ガレスとランスはすごく仲が良いという訳ではない。クラスで挨拶する程度ぐらいの仲である。
<今のは庇ってくれたのでいいのかな?……>
「えっとありがと「なぜ、何も言わない?」
ガレスの感謝の言葉は低い声で遮られた。ふと見るとランスが真っすぐにこちらを見ている。正直、目を背けたいが背けられないのは彼が持つ強者の威圧感なのか。
「あれだけ馬鹿にされているのに、なぜ何も言わない?」
確かに田舎からでてきたランスからみれば、三男とはいえ国の名家の出であるのに格下の家の者に馬鹿にされても言い返さないのは、不思議にみえるだろう。ガレスはうんと悩みながら答えた。

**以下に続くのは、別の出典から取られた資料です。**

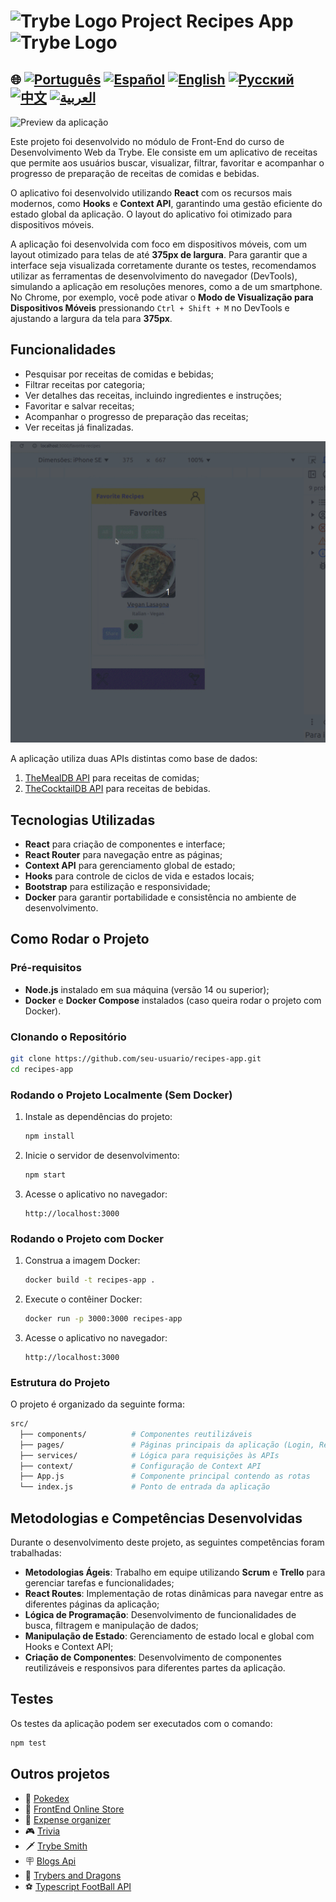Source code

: # <img src="https://agenciars.com.br/wp-content/uploads/2022/06/Trybe.png" alt="Trybe Logo" width="52" height="30" /> Project Recipes App <img src="https://agenciars.com.br/wp-content/uploads/2022/06/Trybe.png" alt="Trybe Logo" width="52" height="30" />


## 🌐 [![Português](https://img.shields.io/badge/Português-green)](https://github.com/SamuelRocha91/ProjectRecipesApp/blob/main/README.md) [![Español](https://img.shields.io/badge/Español-yellow)](https://github.com/SamuelRocha91/ProjectRecipesApp/blob/main/README_es.md) [![English](https://img.shields.io/badge/English-blue)](https://github.com/SamuelRocha91/ProjectRecipesApp/blob/main/README_en.md) [![Русский](https://img.shields.io/badge/Русский-lightgrey)](https://github.com/SamuelRocha91/ProjectRecipesApp/blob/main/README_ru.md) [![中文](https://img.shields.io/badge/中文-red)](https://github.com/SamuelRocha91/ProjectRecipesApp/blob/main/README_ch.md) [![العربية](https://img.shields.io/badge/العربية-orange)](https://github.com/SamuelRocha91/ProjectRecipesApp/blob/main/README_ar.md)

![Preview da aplicação](./public/recipesAppOne.gif)


Este projeto foi desenvolvido no módulo de Front-End do curso de Desenvolvimento Web da Trybe. Ele consiste em um aplicativo de receitas que permite aos usuários buscar, visualizar, filtrar, favoritar e acompanhar o progresso de preparação de receitas de comidas e bebidas.

O aplicativo foi desenvolvido utilizando **React** com os recursos mais modernos, como **Hooks** e **Context API**, garantindo uma gestão eficiente do estado global da aplicação. O layout do aplicativo foi otimizado para dispositivos móveis.

A aplicação foi desenvolvida com foco em dispositivos móveis, com um layout otimizado para telas de até **375px de largura**. Para garantir que a interface seja visualizada corretamente durante os testes, recomendamos utilizar as ferramentas de desenvolvimento do navegador (DevTools), simulando a aplicação em resoluções menores, como a de um smartphone. No Chrome, por exemplo, você pode ativar o **Modo de Visualização para Dispositivos Móveis** pressionando `Ctrl + Shift + M` no DevTools e ajustando a largura da tela para **375px**.

## Funcionalidades

- Pesquisar por receitas de comidas e bebidas;
- Filtrar receitas por categoria;
- Ver detalhes das receitas, incluindo ingredientes e instruções;
- Favoritar e salvar receitas;
- Acompanhar o progresso de preparação das receitas;
- Ver receitas já finalizadas.

![Preview da aplicação](./public/recipesAppTwo.gif)

A aplicação utiliza duas APIs distintas como base de dados:

1. [TheMealDB API](https://www.themealdb.com/api.php) para receitas de comidas;
2. [TheCocktailDB API](https://www.thecocktaildb.com/api.php) para receitas de bebidas.

## Tecnologias Utilizadas

- **React** para criação de componentes e interface;
- **React Router** para navegação entre as páginas;
- **Context API** para gerenciamento global de estado;
- **Hooks** para controle de ciclos de vida e estados locais;
- **Bootstrap** para estilização e responsividade;
- **Docker** para garantir portabilidade e consistência no ambiente de desenvolvimento.

## Como Rodar o Projeto

### Pré-requisitos

- **Node.js** instalado em sua máquina (versão 14 ou superior);
- **Docker** e **Docker Compose** instalados (caso queira rodar o projeto com Docker).

### Clonando o Repositório

```bash
git clone https://github.com/seu-usuario/recipes-app.git
cd recipes-app
```

### Rodando o Projeto Localmente (Sem Docker)

1. Instale as dependências do projeto:

   ```bash
   npm install
   ```

2. Inicie o servidor de desenvolvimento:

   ```bash
   npm start
   ```

3. Acesse o aplicativo no navegador:

   ```
   http://localhost:3000
   ```

### Rodando o Projeto com Docker

1. Construa a imagem Docker:

   ```bash
   docker build -t recipes-app .
   ```

2. Execute o contêiner Docker:

   ```bash
   docker run -p 3000:3000 recipes-app
   ```

3. Acesse o aplicativo no navegador:

   ```
   http://localhost:3000
   ```

### Estrutura do Projeto

O projeto é organizado da seguinte forma:

```bash
src/
  ├── components/          # Componentes reutilizáveis
  ├── pages/               # Páginas principais da aplicação (Login, Receitas, Favoritos, Perfil, etc.)
  ├── services/            # Lógica para requisições às APIs
  ├── context/             # Configuração de Context API
  ├── App.js               # Componente principal contendo as rotas
  └── index.js             # Ponto de entrada da aplicação
```

## Metodologias e Competências Desenvolvidas

Durante o desenvolvimento deste projeto, as seguintes competências foram trabalhadas:

- **Metodologias Ágeis**: Trabalho em equipe utilizando **Scrum** e **Trello** para gerenciar tarefas e funcionalidades;
- **React Routes**: Implementação de rotas dinâmicas para navegar entre as diferentes páginas da aplicação;
- **Lógica de Programação**: Desenvolvimento de funcionalidades de busca, filtragem e manipulação de dados;
- **Manipulação de Estado**: Gerenciamento de estado local e global com Hooks e Context API;
- **Criação de Componentes**: Desenvolvimento de componentes reutilizáveis e responsivos para diferentes partes da aplicação.

## Testes

Os testes da aplicação podem ser executados com o comando:

```bash
npm test
```

## Outros projetos

- 🐣 [Pokedex](https://github.com/SamuelRocha91/pokedex)
- 🏪 [FrontEnd Online Store](https://github.com/SamuelRocha91/project-frontend-online-store)
- 👛 [Expense organizer](https://github.com/SamuelRocha91/project-trybewallet)
- 🎮 [Trivia](https://github.com/SamuelRocha91/trivia_game)
- 🗡️ [Trybe Smith](https://github.com/SamuelRocha91/TrybeSmith)
- 🪧 [Blogs Api](https://github.com/SamuelRocha91/BlogsApi)
- 🐉 [Trybers and Dragons](https://github.com/SamuelRocha91/trybeAndDragons)
- ⚽ [Typescript FootBall API](https://github.com/SamuelRocha91/trybeFutebolClube)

「あいつが言っていることは正直ムカつくけどさ、本当のことだし……それに未だに就職先きまらないしね」
「それでも言い返すことはできるだろう。お前は由緒正しい騎士の家系でキュクレイン家の三男だ。家柄でいけばあいつより上だ」
「そうだけど、家柄を盾にして言うのは違うよ。それこそキュクレイン家に傷がついちゃう」
首を横にガレスは振る。
「それにさ、うん……何ていうか君が俺の代わりに怒ってくれたし……ありがとう。嬉しかったよ」
「……………」
しばらくランスは沈黙した。すっと切れ長の蒼い瞳で凝視されると流石のガレスもたじろいでしまう。
「……また、試験受けるんだろう?」
「うん」
「無理はするな」
「ありがとう」
思ってもみなかったランスの言葉にガレスは砕顔した。
この数日後、ガレスはその試験にも落ちる。しかし同時に人生を変える出来事を待ち受けているということは、まだ彼自身も知らない。
そして彼の本当の物語はそこから始まる。